Using the data below, repeat all of it precisely.

** Data extract follows **

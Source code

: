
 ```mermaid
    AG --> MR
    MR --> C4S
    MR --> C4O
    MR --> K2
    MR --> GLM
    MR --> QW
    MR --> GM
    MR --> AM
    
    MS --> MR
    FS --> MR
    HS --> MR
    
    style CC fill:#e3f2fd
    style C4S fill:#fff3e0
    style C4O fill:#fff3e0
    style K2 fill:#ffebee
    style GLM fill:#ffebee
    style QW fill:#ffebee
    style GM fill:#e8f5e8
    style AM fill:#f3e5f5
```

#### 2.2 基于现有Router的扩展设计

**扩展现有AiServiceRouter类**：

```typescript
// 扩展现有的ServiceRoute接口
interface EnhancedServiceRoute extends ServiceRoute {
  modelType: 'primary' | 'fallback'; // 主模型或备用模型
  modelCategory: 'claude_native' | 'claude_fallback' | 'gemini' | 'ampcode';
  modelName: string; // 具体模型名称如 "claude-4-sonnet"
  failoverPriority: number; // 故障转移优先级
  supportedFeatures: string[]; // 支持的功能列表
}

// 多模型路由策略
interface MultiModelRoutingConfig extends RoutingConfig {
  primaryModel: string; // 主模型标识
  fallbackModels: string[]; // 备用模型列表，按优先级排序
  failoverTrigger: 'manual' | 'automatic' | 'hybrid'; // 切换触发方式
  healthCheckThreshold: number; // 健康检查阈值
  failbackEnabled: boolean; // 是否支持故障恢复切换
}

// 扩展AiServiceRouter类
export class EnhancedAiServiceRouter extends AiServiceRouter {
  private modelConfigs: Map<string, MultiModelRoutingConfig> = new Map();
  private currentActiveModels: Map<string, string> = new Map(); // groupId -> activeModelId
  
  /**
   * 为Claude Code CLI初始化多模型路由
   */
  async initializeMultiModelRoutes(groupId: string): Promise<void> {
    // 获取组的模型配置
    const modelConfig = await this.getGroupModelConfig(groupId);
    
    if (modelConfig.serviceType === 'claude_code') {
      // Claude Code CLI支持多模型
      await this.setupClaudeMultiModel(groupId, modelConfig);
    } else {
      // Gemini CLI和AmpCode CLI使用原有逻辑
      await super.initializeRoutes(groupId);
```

** End of Data extract **

- Answer box -
Source code

:
 ```mermaid
    AG --> MR
    MR --> C4S
    MR --> C4O
    MR --> K2
    MR --> GLM
    MR --> QW
    MR --> GM
    MR --> AM
    
    MS --> MR
    FS --> MR
    HS --> MR
    
    style CC fill:#e3f2fd
    style C4S fill:#fff3e0
    style C4O fill:#fff3e0
    style K2 fill:#ffebee
    style GLM fill:#ffebee
    style QW fill:#ffebee
    style GM fill:#e8f5e8
    style AM fill:#f3e5f5
```

#### 2.2 基于现有Router的扩展设计

**扩展现有AiServiceRouter类**：

```typescript
// 扩展现有的ServiceRoute接口
interface EnhancedServiceRoute extends ServiceRoute {
  modelType: 'primary' | 'fallback'; // 主模型或备用模型
  modelCategory: 'claude_native' | 'claude_fallback' | 'gemini' | 'ampcode';
  modelName: string; // 具体模型名称如 "claude-4-sonnet"
  failoverPriority: number; // 故障转移优先级
  supportedFeatures: string[]; // 支持的功能列表
}

// 多模型路由策略
interface MultiModelRoutingConfig extends RoutingConfig {
  primaryModel: string; // 主模型标识
  fallbackModels: string[]; // 备用模型列表，按优先级排序
  failoverTrigger: 'manual' | 'automatic' | 'hybrid'; // 切换触发方式
  healthCheckThreshold: number; // 健康检查阈值
  failbackEnabled: boolean; // 是否支持故障恢复切换
}

// 扩展AiServiceRouter类
export class EnhancedAiServiceRouter extends AiServiceRouter {
  private modelConfigs: Map<string, MultiModelRoutingConfig> = new Map();
  private currentActiveModels: Map<string, string> = new Map(); // groupId -> activeModelId
  
  /**
   * 为Claude Code CLI初始化多模型路由
   */
  async initializeMultiModelRoutes(groupId: string): Promise<void> {
    // 获取组的模型配置
    const modelConfig = await this.getGroupModelConfig(groupId);
    
    if (modelConfig.serviceType === 'claude_code') {
      // Claude Code CLI支持多模型
      await this.setupClaudeMultiModel(groupId, modelConfig);
    } else {
      // Gemini CLI和AmpCode CLI使用原有逻辑
      await super.initializeRoutes(groupId);
```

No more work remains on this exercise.